#### [EXERCISE OBJECTIVE]
Each line below that contains the word "removeItem" must be copied.

EXERCISE DATA: Begin

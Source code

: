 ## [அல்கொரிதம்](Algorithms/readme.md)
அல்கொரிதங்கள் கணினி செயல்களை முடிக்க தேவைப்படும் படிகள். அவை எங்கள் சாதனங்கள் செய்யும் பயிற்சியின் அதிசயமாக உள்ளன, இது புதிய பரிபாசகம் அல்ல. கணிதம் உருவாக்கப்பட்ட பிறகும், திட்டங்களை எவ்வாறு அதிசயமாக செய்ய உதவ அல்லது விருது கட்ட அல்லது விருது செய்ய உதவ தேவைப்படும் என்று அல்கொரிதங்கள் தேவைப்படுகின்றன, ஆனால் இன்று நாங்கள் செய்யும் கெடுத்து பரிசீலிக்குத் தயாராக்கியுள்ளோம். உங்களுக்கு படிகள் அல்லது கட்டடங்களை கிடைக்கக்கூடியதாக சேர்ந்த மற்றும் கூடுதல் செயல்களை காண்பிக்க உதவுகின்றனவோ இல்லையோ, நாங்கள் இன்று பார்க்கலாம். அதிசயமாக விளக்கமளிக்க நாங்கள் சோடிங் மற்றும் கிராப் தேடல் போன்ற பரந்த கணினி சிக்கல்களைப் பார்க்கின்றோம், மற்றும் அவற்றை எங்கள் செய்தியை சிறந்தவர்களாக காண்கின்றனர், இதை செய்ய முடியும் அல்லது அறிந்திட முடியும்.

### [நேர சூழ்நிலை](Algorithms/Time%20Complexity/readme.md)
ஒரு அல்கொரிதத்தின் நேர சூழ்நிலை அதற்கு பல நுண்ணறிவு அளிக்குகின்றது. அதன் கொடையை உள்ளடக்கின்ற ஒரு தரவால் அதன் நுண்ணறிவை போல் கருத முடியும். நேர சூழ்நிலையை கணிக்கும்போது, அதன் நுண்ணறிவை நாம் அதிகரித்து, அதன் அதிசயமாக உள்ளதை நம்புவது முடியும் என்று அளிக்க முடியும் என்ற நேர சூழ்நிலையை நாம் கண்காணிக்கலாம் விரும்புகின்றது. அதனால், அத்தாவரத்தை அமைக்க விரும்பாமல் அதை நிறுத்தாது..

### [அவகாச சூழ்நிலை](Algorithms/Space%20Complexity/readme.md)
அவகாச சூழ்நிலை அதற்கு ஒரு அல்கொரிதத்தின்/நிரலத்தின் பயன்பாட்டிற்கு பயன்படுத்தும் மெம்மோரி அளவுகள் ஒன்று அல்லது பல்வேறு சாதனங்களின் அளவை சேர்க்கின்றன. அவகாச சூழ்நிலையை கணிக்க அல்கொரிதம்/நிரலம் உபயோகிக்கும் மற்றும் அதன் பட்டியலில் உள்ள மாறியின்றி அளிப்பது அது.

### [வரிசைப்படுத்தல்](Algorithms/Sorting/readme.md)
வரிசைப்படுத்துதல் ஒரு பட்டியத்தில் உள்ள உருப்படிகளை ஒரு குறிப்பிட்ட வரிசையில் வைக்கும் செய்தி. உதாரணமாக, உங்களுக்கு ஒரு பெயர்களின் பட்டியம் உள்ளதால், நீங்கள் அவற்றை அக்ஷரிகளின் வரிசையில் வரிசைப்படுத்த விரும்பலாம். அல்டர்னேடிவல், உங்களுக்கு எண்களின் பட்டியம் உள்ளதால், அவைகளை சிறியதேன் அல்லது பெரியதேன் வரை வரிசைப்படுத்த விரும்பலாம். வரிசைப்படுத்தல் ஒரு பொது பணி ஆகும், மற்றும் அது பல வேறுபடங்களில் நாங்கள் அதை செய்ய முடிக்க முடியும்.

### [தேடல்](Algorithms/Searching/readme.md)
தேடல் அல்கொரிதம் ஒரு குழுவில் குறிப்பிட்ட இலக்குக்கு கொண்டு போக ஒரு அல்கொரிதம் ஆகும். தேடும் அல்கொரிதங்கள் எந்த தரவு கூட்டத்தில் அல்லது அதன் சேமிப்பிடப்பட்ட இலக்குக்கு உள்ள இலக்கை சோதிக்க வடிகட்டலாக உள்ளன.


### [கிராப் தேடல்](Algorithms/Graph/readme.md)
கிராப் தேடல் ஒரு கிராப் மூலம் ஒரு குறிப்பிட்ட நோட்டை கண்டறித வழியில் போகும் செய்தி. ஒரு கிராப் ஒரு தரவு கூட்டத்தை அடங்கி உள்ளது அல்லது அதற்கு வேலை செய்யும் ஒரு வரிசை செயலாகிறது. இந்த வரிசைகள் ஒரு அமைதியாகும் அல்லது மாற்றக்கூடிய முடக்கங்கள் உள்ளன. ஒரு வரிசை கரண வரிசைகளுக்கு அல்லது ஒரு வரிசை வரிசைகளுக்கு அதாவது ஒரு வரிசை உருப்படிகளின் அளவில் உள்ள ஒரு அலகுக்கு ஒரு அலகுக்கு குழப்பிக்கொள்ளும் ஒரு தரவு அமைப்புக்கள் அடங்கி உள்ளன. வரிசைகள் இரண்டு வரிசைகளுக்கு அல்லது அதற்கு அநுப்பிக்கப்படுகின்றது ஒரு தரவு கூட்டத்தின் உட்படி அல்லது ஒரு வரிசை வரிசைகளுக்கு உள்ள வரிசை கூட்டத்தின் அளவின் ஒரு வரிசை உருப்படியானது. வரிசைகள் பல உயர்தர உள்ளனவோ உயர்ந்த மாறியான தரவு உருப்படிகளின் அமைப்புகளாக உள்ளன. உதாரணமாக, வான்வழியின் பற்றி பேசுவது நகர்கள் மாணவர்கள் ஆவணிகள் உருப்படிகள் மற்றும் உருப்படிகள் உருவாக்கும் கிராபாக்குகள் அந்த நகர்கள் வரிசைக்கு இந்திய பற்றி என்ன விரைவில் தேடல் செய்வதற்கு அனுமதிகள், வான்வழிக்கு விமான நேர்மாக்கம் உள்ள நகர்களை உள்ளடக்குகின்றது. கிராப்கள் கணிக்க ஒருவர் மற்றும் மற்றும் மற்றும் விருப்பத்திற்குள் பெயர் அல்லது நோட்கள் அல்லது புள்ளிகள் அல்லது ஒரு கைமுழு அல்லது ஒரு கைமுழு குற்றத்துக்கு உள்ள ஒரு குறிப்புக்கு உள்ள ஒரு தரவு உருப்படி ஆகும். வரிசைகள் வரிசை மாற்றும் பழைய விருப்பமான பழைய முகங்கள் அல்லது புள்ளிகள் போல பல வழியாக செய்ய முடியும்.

EXERCISE DATA: End
EXERCISE DATA: Begin

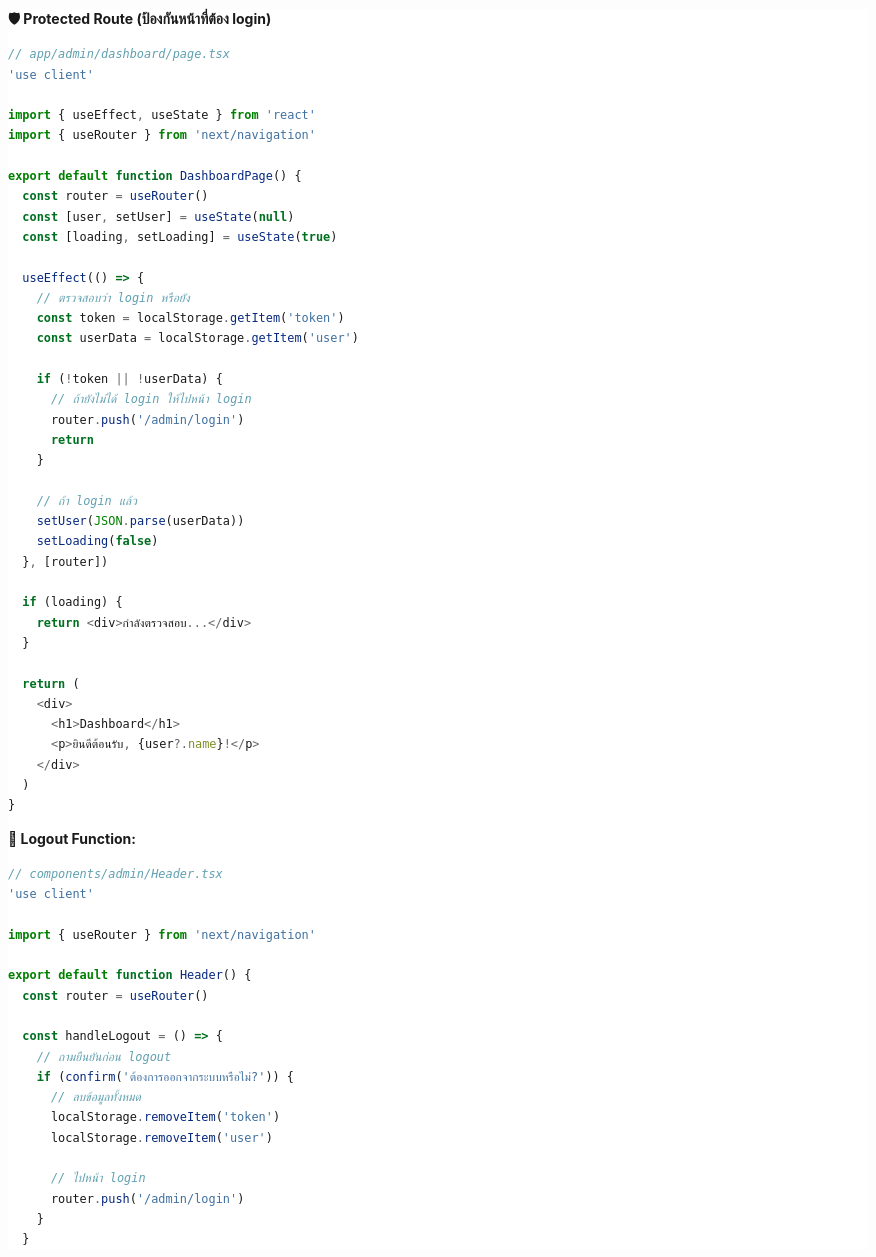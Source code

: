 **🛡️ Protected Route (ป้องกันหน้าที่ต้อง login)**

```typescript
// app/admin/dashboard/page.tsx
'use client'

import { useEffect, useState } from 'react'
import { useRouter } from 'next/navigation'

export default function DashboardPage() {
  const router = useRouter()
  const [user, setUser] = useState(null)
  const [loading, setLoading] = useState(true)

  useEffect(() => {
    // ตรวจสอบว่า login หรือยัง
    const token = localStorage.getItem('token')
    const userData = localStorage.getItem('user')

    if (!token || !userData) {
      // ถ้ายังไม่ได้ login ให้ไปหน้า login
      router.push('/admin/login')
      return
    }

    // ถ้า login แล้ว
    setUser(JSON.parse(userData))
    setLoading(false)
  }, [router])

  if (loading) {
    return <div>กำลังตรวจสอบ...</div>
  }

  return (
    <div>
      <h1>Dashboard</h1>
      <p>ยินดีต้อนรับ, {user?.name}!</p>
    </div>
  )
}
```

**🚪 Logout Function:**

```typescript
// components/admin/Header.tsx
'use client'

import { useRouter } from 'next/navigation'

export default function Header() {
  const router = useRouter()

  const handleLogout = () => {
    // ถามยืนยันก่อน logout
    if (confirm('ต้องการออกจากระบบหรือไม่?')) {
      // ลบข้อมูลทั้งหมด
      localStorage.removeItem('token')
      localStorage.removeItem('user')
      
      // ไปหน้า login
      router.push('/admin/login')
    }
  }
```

EXERCISE DATA: End
EXERCISE DATA: Begin

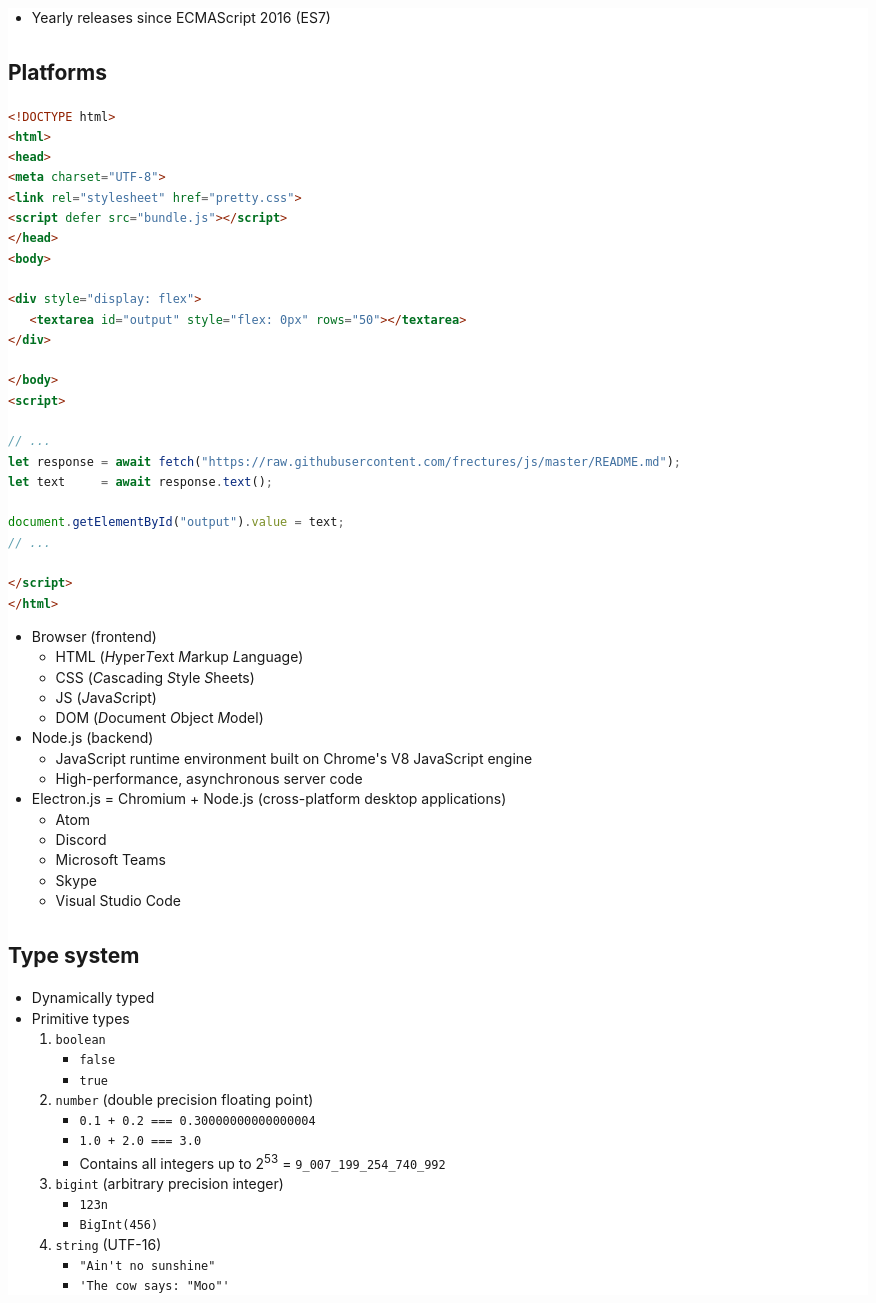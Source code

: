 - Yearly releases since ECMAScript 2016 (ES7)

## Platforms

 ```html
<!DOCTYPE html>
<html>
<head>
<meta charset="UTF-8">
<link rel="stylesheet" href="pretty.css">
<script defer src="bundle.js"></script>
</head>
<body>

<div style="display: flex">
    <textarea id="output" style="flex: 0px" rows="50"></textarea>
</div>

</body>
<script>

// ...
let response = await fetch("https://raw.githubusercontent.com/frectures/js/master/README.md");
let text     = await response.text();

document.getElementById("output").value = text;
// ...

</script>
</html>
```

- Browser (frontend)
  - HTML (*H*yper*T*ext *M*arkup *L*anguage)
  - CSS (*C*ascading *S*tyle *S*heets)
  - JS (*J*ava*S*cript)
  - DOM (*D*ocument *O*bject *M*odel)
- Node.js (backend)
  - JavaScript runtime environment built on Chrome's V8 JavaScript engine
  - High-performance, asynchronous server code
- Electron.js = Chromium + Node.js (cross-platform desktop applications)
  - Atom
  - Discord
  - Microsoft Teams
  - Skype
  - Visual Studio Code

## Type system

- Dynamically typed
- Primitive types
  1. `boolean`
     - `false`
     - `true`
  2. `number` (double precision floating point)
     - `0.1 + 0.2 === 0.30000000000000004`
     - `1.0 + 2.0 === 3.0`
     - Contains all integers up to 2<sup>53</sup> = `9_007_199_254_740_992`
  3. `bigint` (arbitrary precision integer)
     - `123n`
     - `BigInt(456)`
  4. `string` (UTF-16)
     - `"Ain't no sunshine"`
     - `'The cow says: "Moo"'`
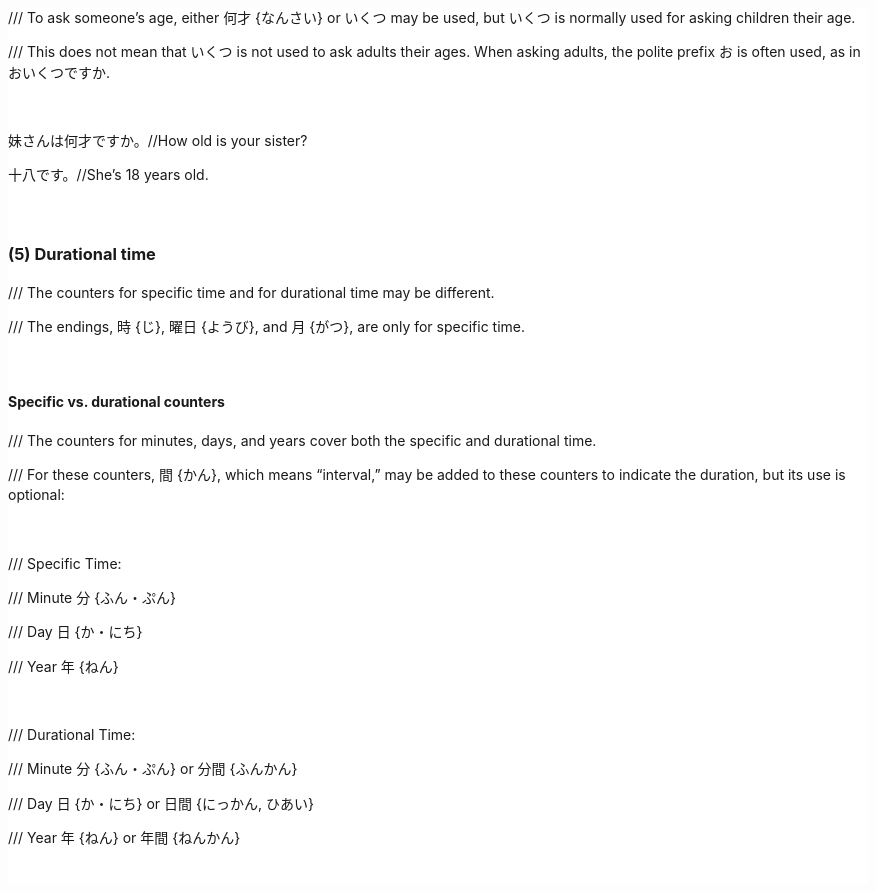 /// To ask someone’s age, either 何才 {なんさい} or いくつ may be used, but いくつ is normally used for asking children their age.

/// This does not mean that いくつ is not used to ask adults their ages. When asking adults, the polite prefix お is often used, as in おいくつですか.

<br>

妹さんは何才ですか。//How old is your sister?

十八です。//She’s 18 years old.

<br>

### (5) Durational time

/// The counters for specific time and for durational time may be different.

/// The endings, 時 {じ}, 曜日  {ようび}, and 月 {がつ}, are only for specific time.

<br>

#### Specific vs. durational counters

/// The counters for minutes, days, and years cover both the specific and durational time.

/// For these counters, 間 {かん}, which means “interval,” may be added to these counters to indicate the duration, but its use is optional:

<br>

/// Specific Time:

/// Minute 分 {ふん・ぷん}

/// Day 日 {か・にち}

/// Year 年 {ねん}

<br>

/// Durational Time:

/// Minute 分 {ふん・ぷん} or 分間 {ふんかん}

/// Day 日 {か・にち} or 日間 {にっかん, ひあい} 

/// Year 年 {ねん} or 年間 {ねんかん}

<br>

EXERCISE DATA: End

#### [ANSWER TO THIS EXERCISE]
      localStorage.removeItem('token')
      localStorage.removeItem('user')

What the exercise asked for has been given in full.